Bus station in Coventry, England

Pool Meadow bus station is a bus station in the city of Coventry, England. It is managed by Transport for West Midlands. Local bus and national coach services operated by various companies serve the bus station which has 19 departure stands. National Express Coventry has its depot adjacent to the bus station. The bus station is located at the opposite side of the city centre to Coventry railway station.

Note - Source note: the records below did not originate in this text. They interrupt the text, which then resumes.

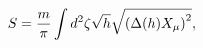 \begin{equation}\label{conaction}
S= {m\over\pi}\int d^{2}\zeta \sqrt{h}\sqrt{ \left(\Delta(h)
X_{\mu}\right)^{2}},
\end{equation}

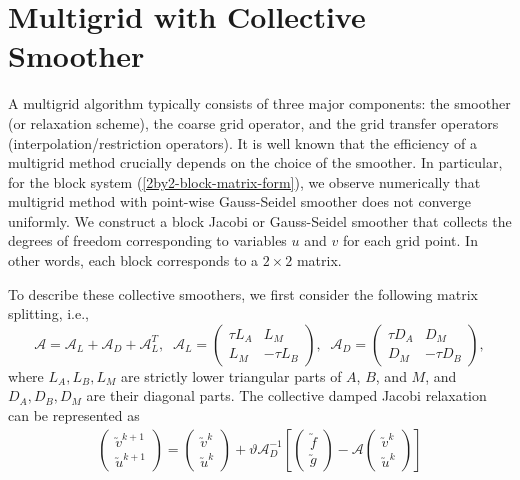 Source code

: \documentclass[smallcondensed]{svjour3}
\numberwithin{equation}{section} \numberwithin{table}{section}
\numberwithin{figure}{section}
\numberwithin{algorithm}{section}
\begin{document}
\section{Multigrid with Collective Smoother}
\label{sec:MGsolver}
A multigrid algorithm typically consists of three major components: the smoother (or relaxation scheme), the coarse grid operator, and the grid transfer operators (interpolation/restriction operators). It is well known that the efficiency of a multigrid method crucially depends on the choice of the smoother. In particular, for the block system (\ref{2by2-block-matrix-form}), we observe numerically that multigrid method with point-wise Gauss-Seidel smoother does not converge uniformly. We construct a block Jacobi or Gauss-Seidel smoother that collects the degrees of freedom corresponding to variables $u$ and $v$ for each grid point. In other words, each block corresponds to a $2\times 2$ matrix.

To describe these collective smoothers, we first consider the following matrix splitting, i.e., 
$$
\mathcal{A}=\mathcal{A}_L +\mathcal{A}_D + \mathcal{A}_L^T,\;\;
\mathcal{A}_L =
\left(
\begin{array}{cc}
\tau L_A & L_M\\
L_M &-\tau L_B
\end{array}
\right),
\;\;
\mathcal{A}_D =
\left(
\begin{array}{cc}
\tau D_A & D_M\\
D_M &-\tau D_B
\end{array}
\right),
$$
where $L_A , L_B, L_M$ are strictly lower triangular parts of $A$, $B$, and $M$, and $D_A , D_B, D_M$ are their diagonal parts. The collective damped Jacobi relaxation can be represented as
\begin{align}\label{collective-Jacobi-smoother}
\begin{pmatrix}
\utilde{v}^{k+1}\\
\utilde{u}^{k+1}
\end{pmatrix}
=\begin{pmatrix}
 \utilde{v}^{k}\\
\utilde{u}^{k}
\end{pmatrix}
+
\vartheta\mathcal{A}_D^{-1}
\left[\begin{pmatrix}
 \utilde{f}\\
 \utilde{g}
\end{pmatrix}
-\mathcal{A}
\begin{pmatrix}
 \utilde{v}^{k}\\
\utilde{u}^{k}
\end{pmatrix}\right]
\end{align}
\end{document}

It can be reached by a short walk or by a regular bus service.

A bus station has occupied the site since 1931 but the present building opened in 1994, work having begun on its construction in 1993. It replaced simple rows of bus shelters - initially installed as a temporary measure in the early 1960s which eventually stood for thirty years.

There are 19 departure stands, each labelled using letters between A and U. The first three stands are used for National Express Coaches services, the remaining for city scheduled bus services. Stand D is used for Megabus who started using the station on 22 May 2017. Thandi and New Bharat also use the station on stands B and C. Electronic timetable displays are in use at most of these stands, as well as at the entrances to the bus station having been installed on 8 September 2008.

==Bus operator fees==
Transport for West Midlands charge a fee to bus companies every time they use the bus station. Stagecoach in Warwickshire believes the fee is too high and have as a result excluded their commercial bus routes from serving the bus station.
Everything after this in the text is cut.